68) "Along with Hoechst 33258, it serves as a valuable tool in biological research (line 513) does not seem to be semantically correct with respect to "Along with". If "UNII-768N7QO4KH corresponds to Hoechst 33342" (line 512), how it can then be serving "Along with" it? Please correct.

69) Please change "Parkinson’s" to "Parkinson’s disease" (line 518).

70) Please replace "that" with something like "the effect" (line 520).

71) Please change "Notably" to something like "Namely" (line 527).

72) "In contrast, Hoechst dyes (UNII-768N7QO4KH and 33258 Hoechst) are limited to research due to cytotoxicity and potential genotoxicity" (line 531) does not seem to be correct as "UNII-768N7QO4KH" is not a "Hoechst" dye.

73) Please either provide "positions and accession number(s)" mentioned in "The names of the positions and accession number(s) can be found in the article" (line 541) or remove this sentence.

74) Please replace "Authors'" with "Author" (line 542).
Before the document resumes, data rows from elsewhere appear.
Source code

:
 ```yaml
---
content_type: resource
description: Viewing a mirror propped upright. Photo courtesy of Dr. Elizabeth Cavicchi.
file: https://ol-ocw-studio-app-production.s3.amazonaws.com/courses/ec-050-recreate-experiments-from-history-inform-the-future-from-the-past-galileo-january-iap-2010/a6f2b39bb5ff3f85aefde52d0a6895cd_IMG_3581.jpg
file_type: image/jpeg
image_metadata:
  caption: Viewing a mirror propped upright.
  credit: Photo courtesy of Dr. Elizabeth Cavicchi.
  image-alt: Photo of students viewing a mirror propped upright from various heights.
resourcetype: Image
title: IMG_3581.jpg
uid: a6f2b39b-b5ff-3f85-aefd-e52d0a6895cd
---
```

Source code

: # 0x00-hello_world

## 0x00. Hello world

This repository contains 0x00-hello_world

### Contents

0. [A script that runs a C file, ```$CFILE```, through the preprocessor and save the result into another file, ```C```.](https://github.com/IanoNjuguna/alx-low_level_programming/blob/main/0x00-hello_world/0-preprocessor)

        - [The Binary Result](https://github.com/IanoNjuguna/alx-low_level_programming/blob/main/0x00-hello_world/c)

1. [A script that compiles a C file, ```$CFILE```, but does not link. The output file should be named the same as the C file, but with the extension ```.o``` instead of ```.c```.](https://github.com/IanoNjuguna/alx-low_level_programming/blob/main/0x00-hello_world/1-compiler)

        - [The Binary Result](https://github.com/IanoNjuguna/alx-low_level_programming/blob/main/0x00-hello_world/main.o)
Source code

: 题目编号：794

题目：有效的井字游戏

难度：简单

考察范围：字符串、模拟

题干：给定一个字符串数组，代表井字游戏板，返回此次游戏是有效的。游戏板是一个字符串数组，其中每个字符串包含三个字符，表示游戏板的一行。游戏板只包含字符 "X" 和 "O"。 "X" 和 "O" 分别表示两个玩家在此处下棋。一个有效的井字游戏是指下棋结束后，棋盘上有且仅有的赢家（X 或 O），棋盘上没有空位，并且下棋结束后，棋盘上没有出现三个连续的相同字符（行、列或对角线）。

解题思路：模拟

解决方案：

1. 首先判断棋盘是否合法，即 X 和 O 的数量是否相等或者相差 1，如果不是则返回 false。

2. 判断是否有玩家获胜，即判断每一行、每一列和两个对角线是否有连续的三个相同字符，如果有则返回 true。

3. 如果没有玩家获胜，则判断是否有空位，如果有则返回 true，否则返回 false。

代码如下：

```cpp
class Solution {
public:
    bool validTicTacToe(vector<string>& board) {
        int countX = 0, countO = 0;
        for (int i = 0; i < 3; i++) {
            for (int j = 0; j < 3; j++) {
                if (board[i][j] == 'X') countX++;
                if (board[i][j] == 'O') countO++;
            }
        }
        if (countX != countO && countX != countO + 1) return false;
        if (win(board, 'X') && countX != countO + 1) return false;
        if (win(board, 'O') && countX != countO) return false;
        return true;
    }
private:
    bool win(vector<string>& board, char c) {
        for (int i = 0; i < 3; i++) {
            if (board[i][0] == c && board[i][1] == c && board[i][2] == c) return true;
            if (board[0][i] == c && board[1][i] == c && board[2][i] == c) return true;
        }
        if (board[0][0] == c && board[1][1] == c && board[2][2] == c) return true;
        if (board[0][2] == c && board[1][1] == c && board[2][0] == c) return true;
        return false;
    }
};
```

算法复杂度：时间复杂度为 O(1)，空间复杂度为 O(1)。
75) Please change "Conceptualization, Data curation, Formal analysis, Investigation, Methodology, Resources, Software, Validation, Visualization, Funding acquisition, Writing" to "conceptualization, data curation, formal analysis, investigation, methodology, resources, software, validation, visualization, funding acquisition, writing" (line 542).

76) Please replace "Formal analysis, Funding acquisition, Investigation, Methodology, Supervision, Writing" with "formal analysis, funding acquisition, investigation, methodology, supervision, writing" (line 544).

77) Please change "Investigation, Project administration, Supervision, Writing" to "investigation, project administration, supervision, writing" (line 545).

78) Please replace "Conceptualization, Formal analysis, Funding acquisition, Methodology, Supervision, Validation, Visualization, Writing" with "conceptualization, formal analysis, funding acquisition, methodology, supervision, validation, visualization, writing" (line 546).

79) Please change "author(s)" to "authors" (line 548).

80) Please replace "Support Vector Machine" with "support vector machine" (line 560).

81) Please change "Random Forest" to "random forest" (line 561).

82) Please sort all abbreviations in the Abbreviations section according to alphabetical order.

Author Response

Major points:

Respond: We have revised Figure 3、4、5、6、7 and 8. I hope the revised version can meet the qualification of the magazine.

2) The red, black, and green traces in Figure 5D seem to lack description. Please either provide a graph legend or explain in the corresponding figure legend.

Respond: We have explained Figure 5D in the corresponding figure legend. As the number of trees increases, the training error reduces, while the out-of-bag and test errors reach a certain point of stability. This demonstrates the benefit of increasing trees in a random forest, but beyond a certain number of trees, adding more trees doesn’t significantly reduce the error.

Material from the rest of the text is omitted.